For myself, whenever insuperable difficulties occur, I am neither afraid nor ashamed to acknowledge that they are so. If declarations are confessedly diametrically opposed, I dare affirm, they cannot both be literally true; and thus circumstanced, I will accept that testimony as literal, which most comports with reason and with the attributes of the Almighty. Of one thing I am at all times positive, that God is true. Something must remain to be elucidated in that state upon which we verge, and we shall ultimately confess, from conviction confess, that all things are right.
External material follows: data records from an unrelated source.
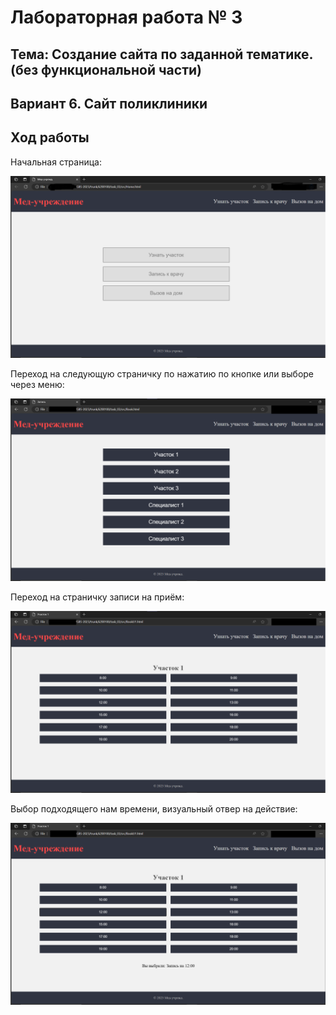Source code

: # Лабораторная работа № 3

## Тема: Создание сайта по заданной тематике. (без функциональной части)

## Вариант 6. Cайт поликлиники

## Ход работы

Начальная страница:

![Home-Page](doc/HomePage.png)

Переход на следующую страничку по нажатию по кнопке или выборе через меню:

![Select](doc/Select.png)

Переход на страничку записи на приём:

![Time](doc/Time.png)

Выбор подходящего нам времени, визуальный отвер на действие:

![Choosed](doc/Choosed.png)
I say then, and it appears to me I cannot too often say, that the infinitely wise God must know, and the infinitely good God must do all things well. I reverence the Bible; it is the Book of God. There is no yea and nay in the Bible. But it may contain passages beyond my comprehension. Yet I can find enough in it,that I can understand; and it is, and I trust it will continue unto me an abiding source of consolation.

SKETCH XVI.

NUMBERS ix. 1-14.

First, WHAT was the origin of the passover? In the book of Exodus, chapter twelfth, Moses gives us an answer to this question. "And the LORD spake unto Moses and Aaron, in the land of Egypt, saying, This month shall be unto you the beginning of months; it shall be the first month of the year to you. Speak ye

unto all the congregation of Israel, saying, In the tenth day of this month, they shall take to them every man a lamb, according to the house of their fathers, a lamb for an house. And if the household be too little for the lamb, let him and his neighbour next unto his house, take it according to the number of the souls; every man according to his eating shall make your count for the lamb. Your lamb shall be without blemish, a male of the first year; ye shall take it out from the sheep, or from the goats: and ye shall keep it up until the fourteenth day of the same month; and the whole assembly of the congregation of Israel shall kill it in the evening. And they shall take of the blood, and strike it on the two side-posts, and on the upper door-post of the houses, wherein they shall eat it. And they shall eat the flesh in that night, roast with fire, and unleavened bread; and with bitter herbs shall they eat it. Eat not of it raw, nor sodden at all with water, but roast with fire; and ye shall let nothing of it remain until the morning. And thus shall ye eat it; with your loins girded, your shoes on your feet, and your staff in your hand; and ye shall eat it in haste it is the LORD's passover. For I will pass through the land of Egypt this night, and will smite all the first-born in the land of Egypt, both man and beast; and against all the gods of Egypt I will execute judgment: I am the LORD. And the blood shall be to you for a token upon the houses where ye are: and when I see the blood, I will pass over you, and the plague shall not be upon you to destroy you, when I smite the land of Egypt. And this day shall be unto you for a memorial; and ye shall keep it a feast to the LORD throughout your generations: ye shall keep it a feast by an ordinance forever."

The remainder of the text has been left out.